• DATA TO EXAMINE
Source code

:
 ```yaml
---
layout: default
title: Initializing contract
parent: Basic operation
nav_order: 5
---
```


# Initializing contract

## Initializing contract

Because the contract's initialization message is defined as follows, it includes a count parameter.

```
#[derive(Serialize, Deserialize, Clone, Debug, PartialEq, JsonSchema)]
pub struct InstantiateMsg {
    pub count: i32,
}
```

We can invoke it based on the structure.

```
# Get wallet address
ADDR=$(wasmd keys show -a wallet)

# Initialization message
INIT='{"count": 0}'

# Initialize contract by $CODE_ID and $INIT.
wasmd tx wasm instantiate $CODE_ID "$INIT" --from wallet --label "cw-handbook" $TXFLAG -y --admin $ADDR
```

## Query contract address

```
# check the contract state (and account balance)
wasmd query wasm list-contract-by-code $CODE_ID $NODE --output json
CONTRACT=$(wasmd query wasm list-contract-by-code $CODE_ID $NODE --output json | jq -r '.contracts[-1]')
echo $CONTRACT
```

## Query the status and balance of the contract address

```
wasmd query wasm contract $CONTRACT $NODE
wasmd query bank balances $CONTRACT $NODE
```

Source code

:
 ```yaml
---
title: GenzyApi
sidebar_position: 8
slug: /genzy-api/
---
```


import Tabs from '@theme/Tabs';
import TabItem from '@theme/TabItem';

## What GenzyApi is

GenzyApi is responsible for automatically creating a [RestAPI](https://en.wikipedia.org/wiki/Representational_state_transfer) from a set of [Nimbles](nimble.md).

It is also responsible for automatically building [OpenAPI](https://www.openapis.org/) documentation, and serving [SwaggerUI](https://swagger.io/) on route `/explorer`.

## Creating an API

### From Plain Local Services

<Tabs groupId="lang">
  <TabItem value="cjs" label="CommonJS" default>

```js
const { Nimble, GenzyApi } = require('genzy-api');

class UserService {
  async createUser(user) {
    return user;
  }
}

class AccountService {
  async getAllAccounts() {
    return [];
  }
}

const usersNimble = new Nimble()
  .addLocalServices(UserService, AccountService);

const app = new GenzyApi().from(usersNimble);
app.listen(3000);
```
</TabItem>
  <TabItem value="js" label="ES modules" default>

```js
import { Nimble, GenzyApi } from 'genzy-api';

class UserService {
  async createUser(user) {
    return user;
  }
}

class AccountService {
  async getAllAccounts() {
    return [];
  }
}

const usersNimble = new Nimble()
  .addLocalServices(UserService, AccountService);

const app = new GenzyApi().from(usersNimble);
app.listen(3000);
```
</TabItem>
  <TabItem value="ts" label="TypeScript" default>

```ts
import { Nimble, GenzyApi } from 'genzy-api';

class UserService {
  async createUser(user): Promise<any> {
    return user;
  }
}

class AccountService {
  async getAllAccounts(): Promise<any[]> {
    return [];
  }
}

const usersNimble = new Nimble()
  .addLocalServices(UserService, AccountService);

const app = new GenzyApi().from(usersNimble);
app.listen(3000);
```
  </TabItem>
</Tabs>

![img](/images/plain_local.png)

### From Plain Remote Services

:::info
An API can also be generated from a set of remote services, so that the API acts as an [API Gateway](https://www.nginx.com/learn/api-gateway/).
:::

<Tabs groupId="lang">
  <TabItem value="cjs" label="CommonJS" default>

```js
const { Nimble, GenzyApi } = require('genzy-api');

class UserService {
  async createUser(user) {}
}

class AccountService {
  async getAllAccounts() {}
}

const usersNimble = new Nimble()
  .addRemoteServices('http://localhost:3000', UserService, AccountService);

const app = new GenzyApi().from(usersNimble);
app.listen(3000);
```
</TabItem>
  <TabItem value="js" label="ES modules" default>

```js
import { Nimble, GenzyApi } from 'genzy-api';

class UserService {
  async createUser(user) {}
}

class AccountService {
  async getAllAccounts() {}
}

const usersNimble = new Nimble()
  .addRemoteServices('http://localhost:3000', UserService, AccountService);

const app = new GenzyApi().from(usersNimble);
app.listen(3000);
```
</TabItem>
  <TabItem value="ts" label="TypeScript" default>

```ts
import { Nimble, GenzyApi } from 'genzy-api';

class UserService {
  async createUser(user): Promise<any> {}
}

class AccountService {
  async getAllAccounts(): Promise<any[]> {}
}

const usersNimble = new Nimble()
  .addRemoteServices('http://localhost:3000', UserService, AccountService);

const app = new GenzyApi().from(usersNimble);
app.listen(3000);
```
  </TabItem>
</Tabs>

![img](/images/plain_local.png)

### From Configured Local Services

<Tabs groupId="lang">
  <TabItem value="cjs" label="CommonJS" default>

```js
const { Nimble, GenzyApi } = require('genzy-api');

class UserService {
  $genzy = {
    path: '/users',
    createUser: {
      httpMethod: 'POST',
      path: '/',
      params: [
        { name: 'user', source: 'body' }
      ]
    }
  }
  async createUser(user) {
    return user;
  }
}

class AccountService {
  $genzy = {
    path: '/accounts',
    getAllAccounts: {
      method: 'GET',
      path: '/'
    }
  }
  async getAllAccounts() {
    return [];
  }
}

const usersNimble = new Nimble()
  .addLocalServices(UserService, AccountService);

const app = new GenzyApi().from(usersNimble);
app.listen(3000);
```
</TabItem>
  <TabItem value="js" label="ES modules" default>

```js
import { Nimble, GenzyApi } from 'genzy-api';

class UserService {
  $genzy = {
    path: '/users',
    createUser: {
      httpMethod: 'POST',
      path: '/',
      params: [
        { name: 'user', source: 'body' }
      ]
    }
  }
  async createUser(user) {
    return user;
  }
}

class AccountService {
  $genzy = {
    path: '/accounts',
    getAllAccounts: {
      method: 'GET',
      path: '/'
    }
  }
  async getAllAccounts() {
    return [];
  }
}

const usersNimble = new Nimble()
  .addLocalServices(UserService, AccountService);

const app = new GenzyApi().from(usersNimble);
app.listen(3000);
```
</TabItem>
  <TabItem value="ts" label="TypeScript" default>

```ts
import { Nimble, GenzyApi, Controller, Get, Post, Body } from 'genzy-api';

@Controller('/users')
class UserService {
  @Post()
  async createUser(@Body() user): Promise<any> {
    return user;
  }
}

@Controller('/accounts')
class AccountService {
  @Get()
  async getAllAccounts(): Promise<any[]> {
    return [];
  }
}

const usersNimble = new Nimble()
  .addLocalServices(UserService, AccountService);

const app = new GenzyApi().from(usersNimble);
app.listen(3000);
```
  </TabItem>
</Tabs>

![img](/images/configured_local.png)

• PROBLEM
Would you output every line of the listing exactly?

• TASK ANSWER
Source code

:
 ```yaml
---
layout: default
title: Initializing contract
parent: Basic operation
nav_order: 5
---
```


# Initializing contract

## Initializing contract

Because the contract's initialization message is defined as follows, it includes a count parameter.

```
#[derive(Serialize, Deserialize, Clone, Debug, PartialEq, JsonSchema)]
pub struct InstantiateMsg {
    pub count: i32,
}
```

We can invoke it based on the structure.

```
# Get wallet address
ADDR=$(wasmd keys show -a wallet)

# Initialization message
INIT='{"count": 0}'

# Initialize contract by $CODE_ID and $INIT.
wasmd tx wasm instantiate $CODE_ID "$INIT" --from wallet --label "cw-handbook" $TXFLAG -y --admin $ADDR
```

## Query contract address

```
# check the contract state (and account balance)
wasmd query wasm list-contract-by-code $CODE_ID $NODE --output json
CONTRACT=$(wasmd query wasm list-contract-by-code $CODE_ID $NODE --output json | jq -r '.contracts[-1]')
echo $CONTRACT
```

## Query the status and balance of the contract address

```
wasmd query wasm contract $CONTRACT $NODE
wasmd query bank balances $CONTRACT $NODE
```

Source code

:
 ```yaml
---
title: GenzyApi
sidebar_position: 8
slug: /genzy-api/
---
```


import Tabs from '@theme/Tabs';
import TabItem from '@theme/TabItem';

## What GenzyApi is

GenzyApi is responsible for automatically creating a [RestAPI](https://en.wikipedia.org/wiki/Representational_state_transfer) from a set of [Nimbles](nimble.md).

It is also responsible for automatically building [OpenAPI](https://www.openapis.org/) documentation, and serving [SwaggerUI](https://swagger.io/) on route `/explorer`.

## Creating an API

### From Plain Local Services

<Tabs groupId="lang">
  <TabItem value="cjs" label="CommonJS" default>

```js
const { Nimble, GenzyApi } = require('genzy-api');

class UserService {
  async createUser(user) {
    return user;
  }
}

class AccountService {
  async getAllAccounts() {
    return [];
  }
}

const usersNimble = new Nimble()
  .addLocalServices(UserService, AccountService);

const app = new GenzyApi().from(usersNimble);
app.listen(3000);
```
</TabItem>
  <TabItem value="js" label="ES modules" default>

```js
import { Nimble, GenzyApi } from 'genzy-api';

class UserService {
  async createUser(user) {
    return user;
  }
}

class AccountService {
  async getAllAccounts() {
    return [];
  }
}

const usersNimble = new Nimble()
  .addLocalServices(UserService, AccountService);

const app = new GenzyApi().from(usersNimble);
app.listen(3000);
```
</TabItem>
  <TabItem value="ts" label="TypeScript" default>

```ts
import { Nimble, GenzyApi } from 'genzy-api';

class UserService {
  async createUser(user): Promise<any> {
    return user;
  }
}

class AccountService {
  async getAllAccounts(): Promise<any[]> {
    return [];
  }
}

const usersNimble = new Nimble()
  .addLocalServices(UserService, AccountService);

const app = new GenzyApi().from(usersNimble);
app.listen(3000);
```
  </TabItem>
</Tabs>

![img](/images/plain_local.png)

### From Plain Remote Services

:::info
An API can also be generated from a set of remote services, so that the API acts as an [API Gateway](https://www.nginx.com/learn/api-gateway/).
:::

<Tabs groupId="lang">
  <TabItem value="cjs" label="CommonJS" default>

```js
const { Nimble, GenzyApi } = require('genzy-api');

class UserService {
  async createUser(user) {}
}

class AccountService {
  async getAllAccounts() {}
}

const usersNimble = new Nimble()
  .addRemoteServices('http://localhost:3000', UserService, AccountService);

const app = new GenzyApi().from(usersNimble);
app.listen(3000);
```
</TabItem>
  <TabItem value="js" label="ES modules" default>

```js
import { Nimble, GenzyApi } from 'genzy-api';

class UserService {
  async createUser(user) {}
}

class AccountService {
  async getAllAccounts() {}
}

const usersNimble = new Nimble()
  .addRemoteServices('http://localhost:3000', UserService, AccountService);

const app = new GenzyApi().from(usersNimble);
app.listen(3000);
```
</TabItem>
  <TabItem value="ts" label="TypeScript" default>

```ts
import { Nimble, GenzyApi } from 'genzy-api';

class UserService {
  async createUser(user): Promise<any> {}
}

class AccountService {
  async getAllAccounts(): Promise<any[]> {}
}

const usersNimble = new Nimble()
  .addRemoteServices('http://localhost:3000', UserService, AccountService);

const app = new GenzyApi().from(usersNimble);
app.listen(3000);
```
  </TabItem>
</Tabs>

![img](/images/plain_local.png)

### From Configured Local Services

<Tabs groupId="lang">
  <TabItem value="cjs" label="CommonJS" default>

```js
const { Nimble, GenzyApi } = require('genzy-api');

class UserService {
  $genzy = {
    path: '/users',
    createUser: {
      httpMethod: 'POST',
      path: '/',
      params: [
        { name: 'user', source: 'body' }
      ]
    }
  }
  async createUser(user) {
    return user;
  }
}

class AccountService {
  $genzy = {
    path: '/accounts',
    getAllAccounts: {
      method: 'GET',
      path: '/'
    }
  }
  async getAllAccounts() {
    return [];
  }
}

const usersNimble = new Nimble()
  .addLocalServices(UserService, AccountService);

const app = new GenzyApi().from(usersNimble);
app.listen(3000);
```
</TabItem>
  <TabItem value="js" label="ES modules" default>

```js
import { Nimble, GenzyApi } from 'genzy-api';

class UserService {
  $genzy = {
    path: '/users',
    createUser: {
      httpMethod: 'POST',
      path: '/',
      params: [
        { name: 'user', source: 'body' }
      ]
    }
  }
  async createUser(user) {
    return user;
  }
}

class AccountService {
  $genzy = {
    path: '/accounts',
    getAllAccounts: {
      method: 'GET',
      path: '/'
    }
  }
  async getAllAccounts() {
    return [];
  }
}

const usersNimble = new Nimble()
  .addLocalServices(UserService, AccountService);

const app = new GenzyApi().from(usersNimble);
app.listen(3000);
```
</TabItem>
  <TabItem value="ts" label="TypeScript" default>

```ts
import { Nimble, GenzyApi, Controller, Get, Post, Body } from 'genzy-api';

@Controller('/users')
class UserService {
  @Post()
  async createUser(@Body() user): Promise<any> {
    return user;
  }
}

@Controller('/accounts')
class AccountService {
  @Get()
  async getAllAccounts(): Promise<any[]> {
    return [];
  }
}

const usersNimble = new Nimble()
  .addLocalServices(UserService, AccountService);

const app = new GenzyApi().from(usersNimble);
app.listen(3000);
```
  </TabItem>
</Tabs>

![img](/images/configured_local.png)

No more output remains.